Глубокой ночью Маяковский встречал на вокзале московский поезд. «Неужели тебе не хочется, — спросил он, — остаться на день в Харькове и послушать новые стихи?» Лиля тотчас решилась. Передав чемодан через окно, она успела спрыгнуть со ступеньки двинувшегося вагона, очутившись в объятиях Маяковского. Кулешов возвращался в Москву один. Спираль их бурного романа уже по шла вниз.

Ночью, в унылом гостиничном номере, Лиля слушала главы из новой поэмы Маяковского «Хорошо». На следующий день продолжила путь, пожелав Маяковскому в Крыму «вести себя именно хорошо, а не плохо». Понять столь прозрачный намек сложности не представляло.

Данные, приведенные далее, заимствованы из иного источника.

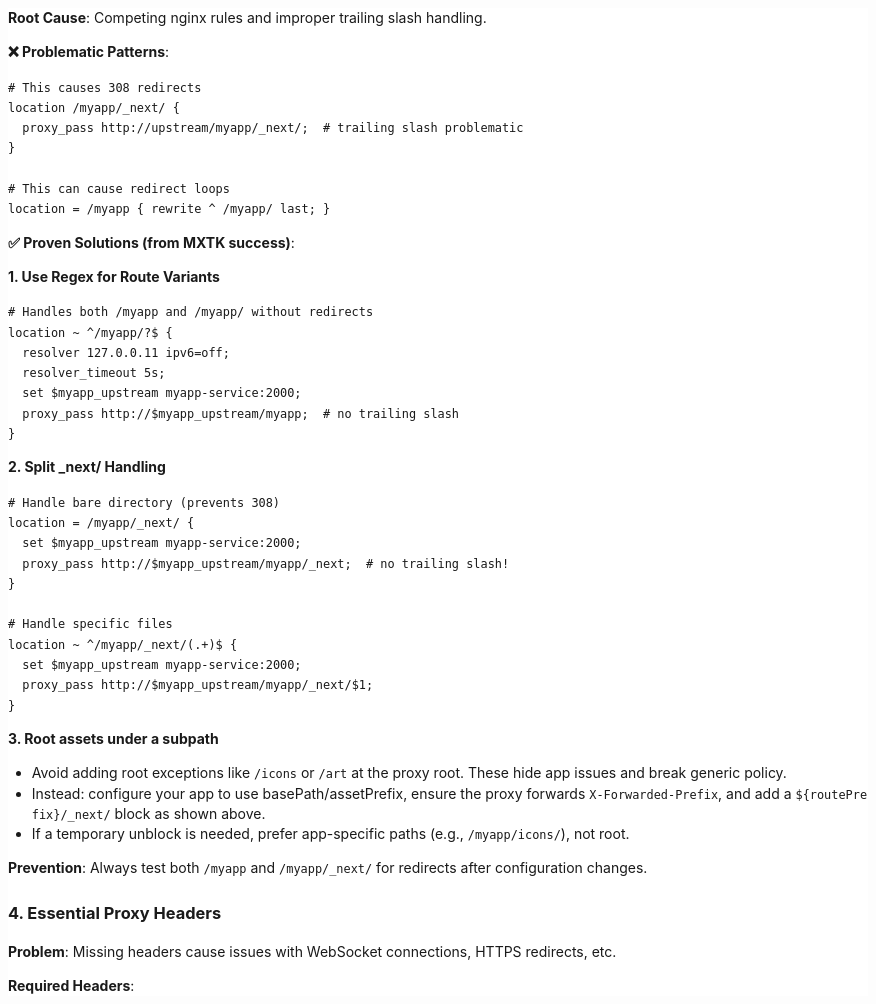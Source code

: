 **Root Cause**: Competing nginx rules and improper trailing slash handling.

**❌ Problematic Patterns**:
```nginx
# This causes 308 redirects
location /myapp/_next/ {
  proxy_pass http://upstream/myapp/_next/;  # trailing slash problematic
}

# This can cause redirect loops
location = /myapp { rewrite ^ /myapp/ last; }
```

**✅ Proven Solutions (from MXTK success)**:

**1. Use Regex for Route Variants**
```nginx
# Handles both /myapp and /myapp/ without redirects
location ~ ^/myapp/?$ {
  resolver 127.0.0.11 ipv6=off;
  resolver_timeout 5s;
  set $myapp_upstream myapp-service:2000;
  proxy_pass http://$myapp_upstream/myapp;  # no trailing slash
}
```

**2. Split _next/ Handling**
```nginx
# Handle bare directory (prevents 308)
location = /myapp/_next/ {
  set $myapp_upstream myapp-service:2000;
  proxy_pass http://$myapp_upstream/myapp/_next;  # no trailing slash!
}

# Handle specific files
location ~ ^/myapp/_next/(.+)$ {
  set $myapp_upstream myapp-service:2000;
  proxy_pass http://$myapp_upstream/myapp/_next/$1;
}
```

**3. Root assets under a subpath**
- Avoid adding root exceptions like `/icons` or `/art` at the proxy root. These hide app issues and break generic policy.
- Instead: configure your app to use basePath/assetPrefix, ensure the proxy forwards `X-Forwarded-Prefix`, and add a `${routePrefix}/_next/` block as shown above.
- If a temporary unblock is needed, prefer app-specific paths (e.g., `/myapp/icons/`), not root.

**Prevention**: Always test both `/myapp` and `/myapp/_next/` for redirects after configuration changes.

### 4. Essential Proxy Headers

**Problem**: Missing headers cause issues with WebSocket connections, HTTPS redirects, etc.

**Required Headers**:
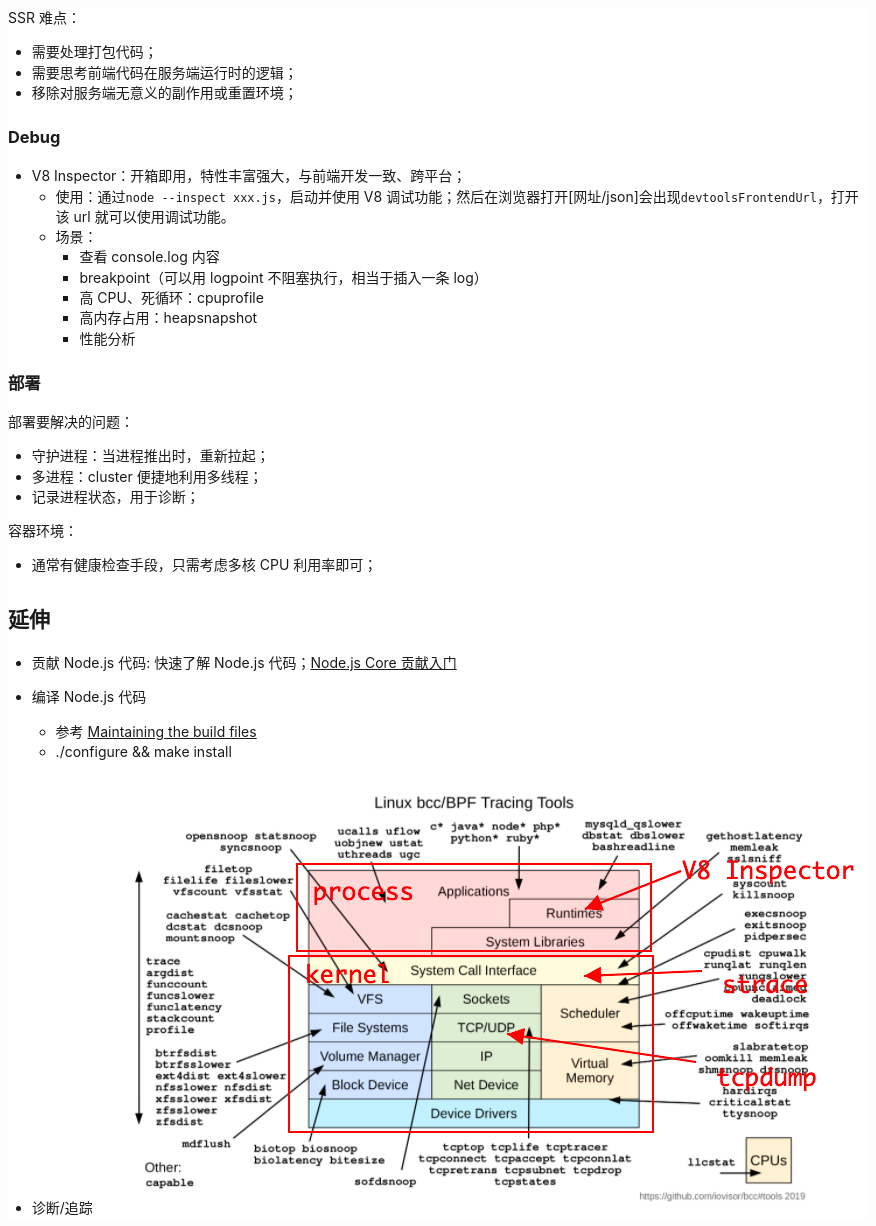 SSR 难点：

- 需要处理打包代码；
- 需要思考前端代码在服务端运行时的逻辑；
- 移除对服务端无意义的副作用或重置环境；

### Debug

- V8 Inspector：开箱即用，特性丰富强大，与前端开发一致、跨平台；
  - 使用：通过`node --inspect xxx.js`，启动并使用 V8 调试功能；然后在浏览器打开[网址/json]会出现`devtoolsFrontendUrl`，打开该 url 就可以使用调试功能。
  - 场景：
    - 查看 console.log 内容
    - breakpoint（可以用 logpoint 不阻塞执行，相当于插入一条 log）
    - 高 CPU、死循环：cpuprofile
    - 高内存占用：heapsnapshot
    - 性能分析

### 部署

部署要解决的问题：

- 守护进程：当进程推出时，重新拉起；
- 多进程：cluster 便捷地利用多线程；
- 记录进程状态，用于诊断；

容器环境：

- 通常有健康检查手段，只需考虑多核 CPU 利用率即可；

## 延伸

- 贡献 Node.js 代码: 快速了解 Node.js 代码；[Node.js Core 贡献入门](https://github.com/joyeecheung/talks/blob/master/code_and_learn_2019_beijing/contributing-to-node-core.pdf)

- 编译 Node.js 代码

  - 参考 [Maintaining the build files](https://github.com/nodejs/node/blob/main/doc/guides/maintaining-the-build-files.md)
  - ./configure && make install

- 诊断/追踪 ![img_4.png](./imgs/img_4.png)
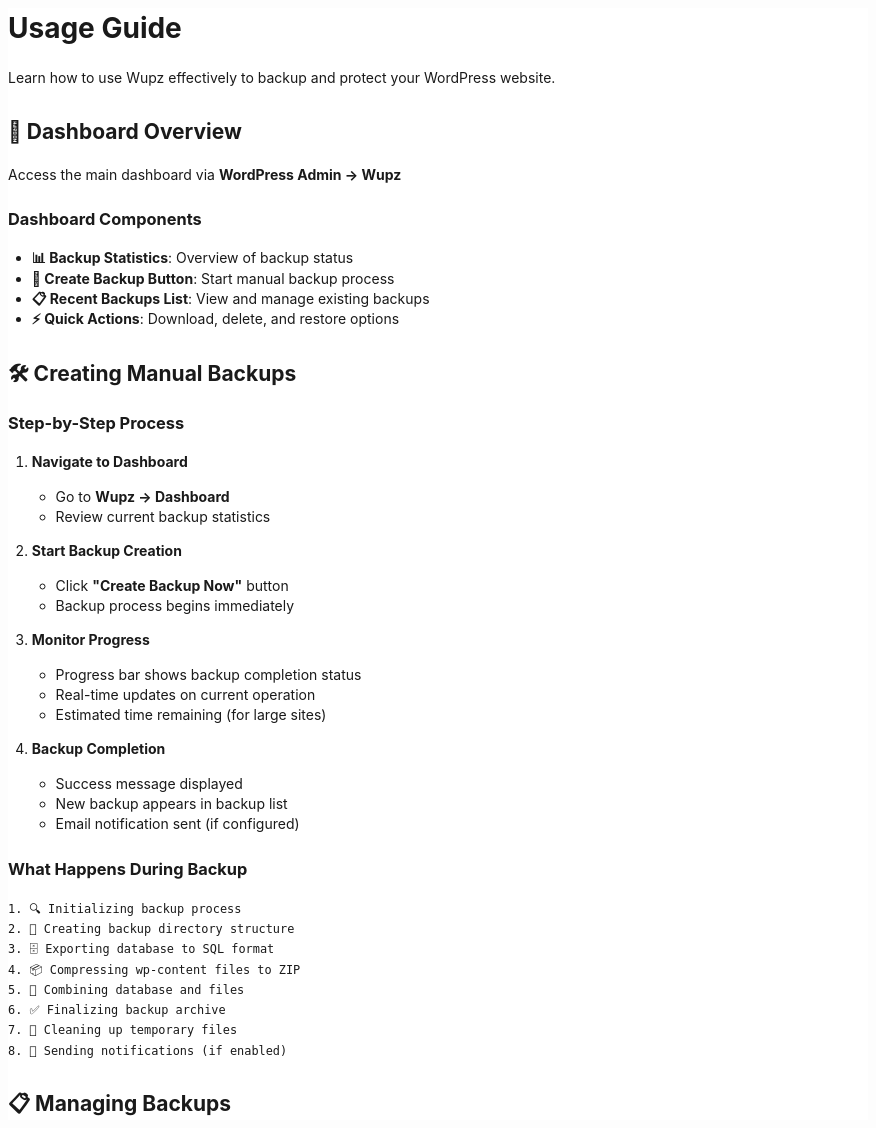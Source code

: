 # Usage Guide

Learn how to use Wupz effectively to backup and protect your WordPress website.

## 🎯 Dashboard Overview

Access the main dashboard via **WordPress Admin → Wupz**

### Dashboard Components
- **📊 Backup Statistics**: Overview of backup status
- **🚀 Create Backup Button**: Start manual backup process
- **📋 Recent Backups List**: View and manage existing backups
- **⚡ Quick Actions**: Download, delete, and restore options

## 🛠️ Creating Manual Backups

### Step-by-Step Process

1. **Navigate to Dashboard**
   - Go to **Wupz → Dashboard**
   - Review current backup statistics

2. **Start Backup Creation**
   - Click **"Create Backup Now"** button
   - Backup process begins immediately

3. **Monitor Progress**
   - Progress bar shows backup completion status
   - Real-time updates on current operation
   - Estimated time remaining (for large sites)

4. **Backup Completion**
   - Success message displayed
   - New backup appears in backup list
   - Email notification sent (if configured)

### What Happens During Backup

```
1. 🔍 Initializing backup process
2. 📁 Creating backup directory structure
3. 🗄️ Exporting database to SQL format
4. 📦 Compressing wp-content files to ZIP
5. 🔗 Combining database and files
6. ✅ Finalizing backup archive
7. 🧹 Cleaning up temporary files
8. 📧 Sending notifications (if enabled)
```

## 📋 Managing Backups
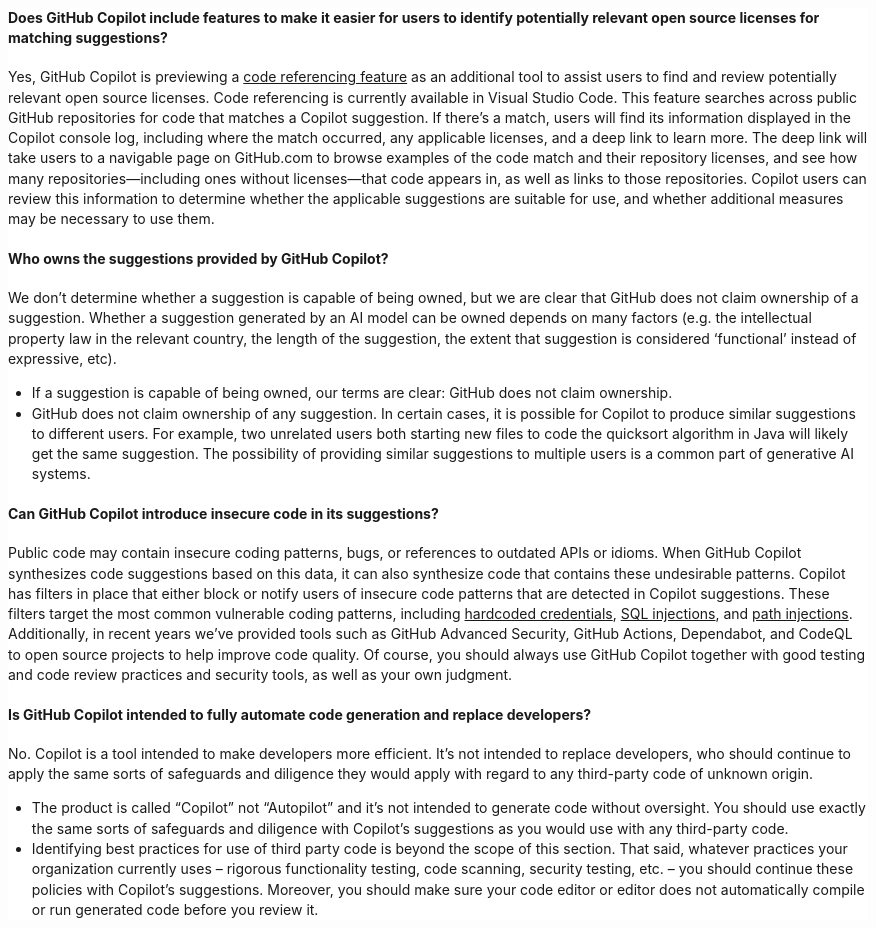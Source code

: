 
#### Does GitHub Copilot include features to make it easier for users to identify potentially relevant open source licenses for matching suggestions?
Yes, GitHub Copilot is previewing a [code referencing feature](https://github.blog/2023-08-03-introducing-code-referencing-for-github-copilot/) as an additional tool to assist users to find and review potentially relevant open source licenses. Code referencing is currently available in Visual Studio Code. This feature searches across public GitHub repositories for code that matches a Copilot suggestion. If there’s a match, users will find its information displayed in the Copilot console log, including where the match occurred, any applicable licenses, and a deep link to learn more. The deep link will take users to a navigable page on GitHub.com to browse examples of the code match and their repository licenses, and see how many repositories—including ones without licenses—that code appears in, as well as links to those repositories. Copilot users can review this information to determine whether the applicable suggestions are suitable for use, and whether additional measures may be necessary to use them.
#### Who owns the suggestions provided by GitHub Copilot?
We don’t determine whether a suggestion is capable of being owned, but we are clear that GitHub does not claim ownership of a suggestion. Whether a suggestion generated by an AI model can be owned depends on many factors (e.g. the intellectual property law in the relevant country, the length of the suggestion, the extent that suggestion is considered ‘functional’ instead of expressive, etc).
  * If a suggestion is capable of being owned, our terms are clear: GitHub does not claim ownership.
  * GitHub does not claim ownership of any suggestion. In certain cases, it is possible for Copilot to produce similar suggestions to different users. For example, two unrelated users both starting new files to code the quicksort algorithm in Java will likely get the same suggestion. The possibility of providing similar suggestions to multiple users is a common part of generative AI systems.


#### Can GitHub Copilot introduce insecure code in its suggestions?
Public code may contain insecure coding patterns, bugs, or references to outdated APIs or idioms. When GitHub Copilot synthesizes code suggestions based on this data, it can also synthesize code that contains these undesirable patterns. Copilot has filters in place that either block or notify users of insecure code patterns that are detected in Copilot suggestions. These filters target the most common vulnerable coding patterns, including [hardcoded credentials](https://cwe.mitre.org/data/definitions/798.html), [SQL injections](https://cwe.mitre.org/data/definitions/89.html), and [path injections](https://cwe.mitre.org/data/definitions/22.html). Additionally, in recent years we’ve provided tools such as GitHub Advanced Security, GitHub Actions, Dependabot, and CodeQL to open source projects to help improve code quality. Of course, you should always use GitHub Copilot together with good testing and code review practices and security tools, as well as your own judgment.
#### Is GitHub Copilot intended to fully automate code generation and replace developers?
No. Copilot is a tool intended to make developers more efficient. It’s not intended to replace developers, who should continue to apply the same sorts of safeguards and diligence they would apply with regard to any third-party code of unknown origin.
  * The product is called “Copilot” not “Autopilot” and it’s not intended to generate code without oversight. You should use exactly the same sorts of safeguards and diligence with Copilot’s suggestions as you would use with any third-party code.
  * Identifying best practices for use of third party code is beyond the scope of this section. That said, whatever practices your organization currently uses – rigorous functionality testing, code scanning, security testing, etc. – you should continue these policies with Copilot’s suggestions. Moreover, you should make sure your code editor or editor does not automatically compile or run generated code before you review it.
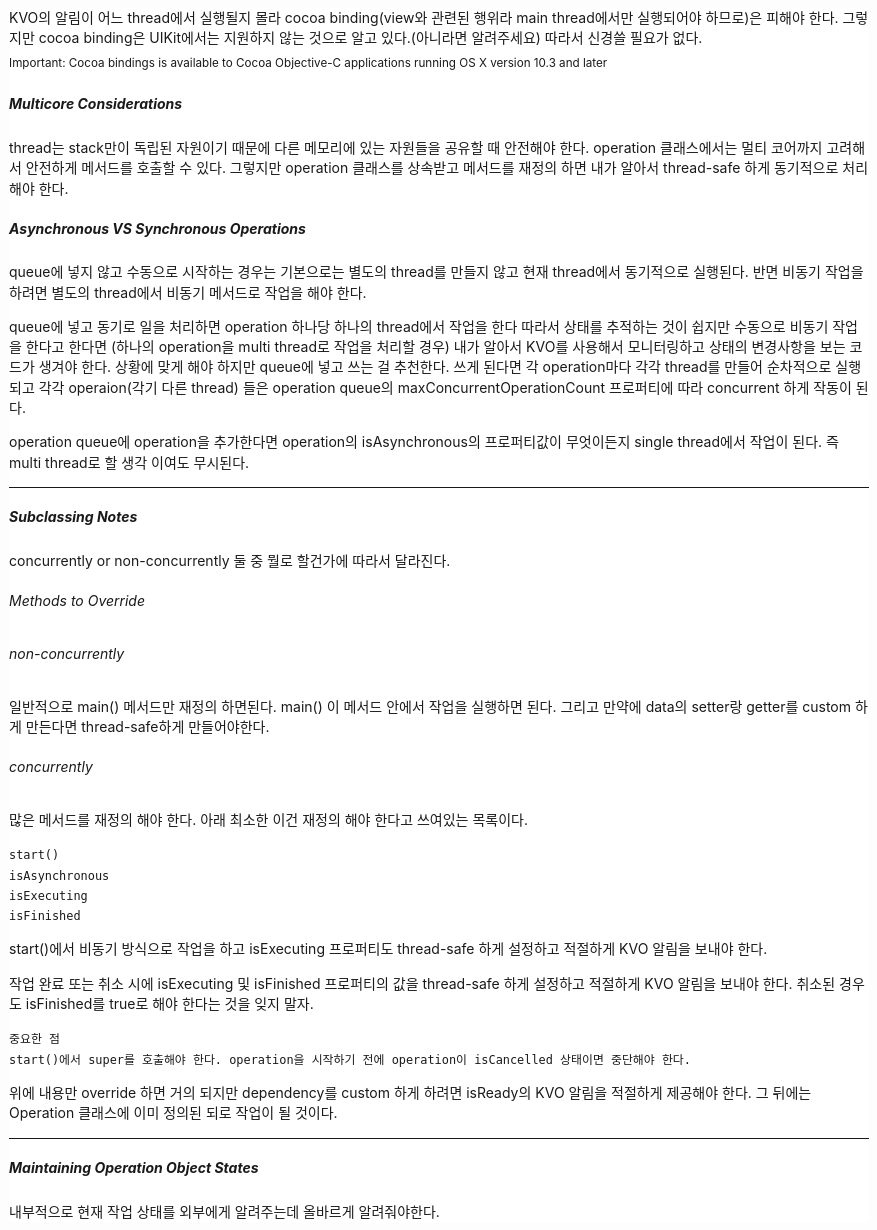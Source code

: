 KVO의 알림이 어느 thread에서 실행될지 몰라 cocoa binding(view와 관련된 행위라 main thread에서만 실행되어야 하므로)은 피해야 한다. 그렇지만 cocoa binding은 UIKit에서는 지원하지 않는 것으로 알고 있다.(아니라면 알려주세요) 따라서 신경쓸 필요가 없다.<br>
<sub>Important: Cocoa bindings is available to Cocoa Objective-C applications running OS X version 10.3 and later<sub>

##### Multicore Considerations
thread는 stack만이 독립된 자원이기 때문에 다른 메모리에 있는 자원들을 공유할 때 안전해야 한다. operation 클래스에서는 멀티 코어까지 고려해서 안전하게 메서드를 호출할 수 있다. 그렇지만 operation 클래스를 상속받고 메서드를 재정의 하면 내가 알아서 thread-safe 하게 동기적으로 처리해야 한다.

##### Asynchronous VS Synchronous Operations
queue에 넣지 않고 수동으로 시작하는 경우는 기본으로는 별도의 thread를 만들지 않고 현재 thread에서 동기적으로 실행된다. 반면 비동기 작업을 하려면 별도의 thread에서 비동기 메서드로 작업을 해야 한다.

queue에 넣고 동기로 일을 처리하면 operation 하나당 하나의 thread에서 작업을 한다 따라서 상태를 추적하는 것이 쉽지만 수동으로 비동기 작업을 한다고 한다면 (하나의 operation을 multi thread로 작업을 처리할 경우) 내가 알아서 KVO를 사용해서 모니터링하고 상태의 변경사항을 보는 코드가 생겨야 한다. 상황에 맞게 해야 하지만 queue에 넣고 쓰는 걸 추천한다. 쓰게 된다면 각 operation마다 각각 thread를 만들어 순차적으로 실행되고 각각 operaion(각기 다른 thread) 들은 operation queue의 maxConcurrentOperationCount 프로퍼티에 따라 concurrent 하게 작동이 된다.

operation queue에 operation을 추가한다면 operation의 isAsynchronous의 프로퍼티값이 무엇이든지 single thread에서 작업이 된다. 즉 multi thread로 할  생각 이여도 무시된다.

---

##### Subclassing Notes
concurrently or non-concurrently 둘 중 뭘로 할건가에 따라서 달라진다.

###### Methods to Override

###### non-concurrently
일반적으로 main() 메서드만 재정의 하면된다.
main()
이 메서드 안에서 작업을 실행하면 된다. 그리고 만약에 data의 setter랑 getter를 custom 하게 만든다면 thread-safe하게 만들어야한다.

###### concurrently
많은 메서드를 재정의 해야 한다. 아래 최소한 이건 재정의 해야 한다고 쓰여있는 목록이다.

    start()
    isAsynchronous
    isExecuting
    isFinished

start()에서 비동기 방식으로 작업을 하고 isExecuting 프로퍼티도 thread-safe 하게 설정하고 적절하게 KVO 알림을 보내야 한다.

작업 완료 또는 취소 시에 isExecuting 및 isFinished 프로퍼티의 값을 thread-safe 하게 설정하고 적절하게 KVO 알림을 보내야 한다.
취소된 경우도 isFinished를 true로 해야 한다는 것을 잊지 말자.

    중요한 점
    start()에서 super를 호출해야 한다. operation을 시작하기 전에 operation이 isCancelled 상태이면 중단해야 한다.

위에 내용만 override 하면 거의 되지만 dependency를 custom 하게 하려면 isReady의 KVO 알림을 적절하게 제공해야 한다. 그 뒤에는 Operation 클래스에 이미 정의된 되로 작업이 될 것이다.

---

##### Maintaining Operation Object States
내부적으로 현재 작업 상태를 외부에게 알려주는데 올바르게 알려줘야한다.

Уже давно, и не только ей одной, было известно про очередное увлечение Маяковского — на этот раз, кажется, более сильное, чем те, что случались раньше. Еще в мае предыдущего года он познакомился с двадцатилетней сотрудницей библиотеки Госиздата Наташей Брюханенко— высокой, крупной, ему под стать, девушкой с гордо посаженной небольшой головкой и румяными щечками. Вскоре он стал с ней встречаться — сначала время от времени, потом все чаще и чаще. Катал ее на извозчике (тогда это считалось не только способом передвижения, но и дорогим развлечением), приглашал в рестораны на обед или ужин, просто гулял по улицам, читал свои стихи

Их тянуло друг к другу, отношения стали более тесными. Маяковский приводил ее не только к себе в Лубянский, но и — в отсутствие Лили — в Гендриков и даже на дачу, где она часто оставалась на ночь. От Осипа не таился, от других дачных гостей тем более. Но перед Лилей «флирт» открыто не демонстрировал. Возможно, это было условием, которое поставила ему Наташа. Секрет был призрачным, абсолютно условным, — Лиля все знала и не вмешивалась до тех пор, пока отношения не переступили ту черту, которую она считала предельной. Запредельной, в ее понимании, была готовность жениться. Именно к этому дело вроде бы и шло.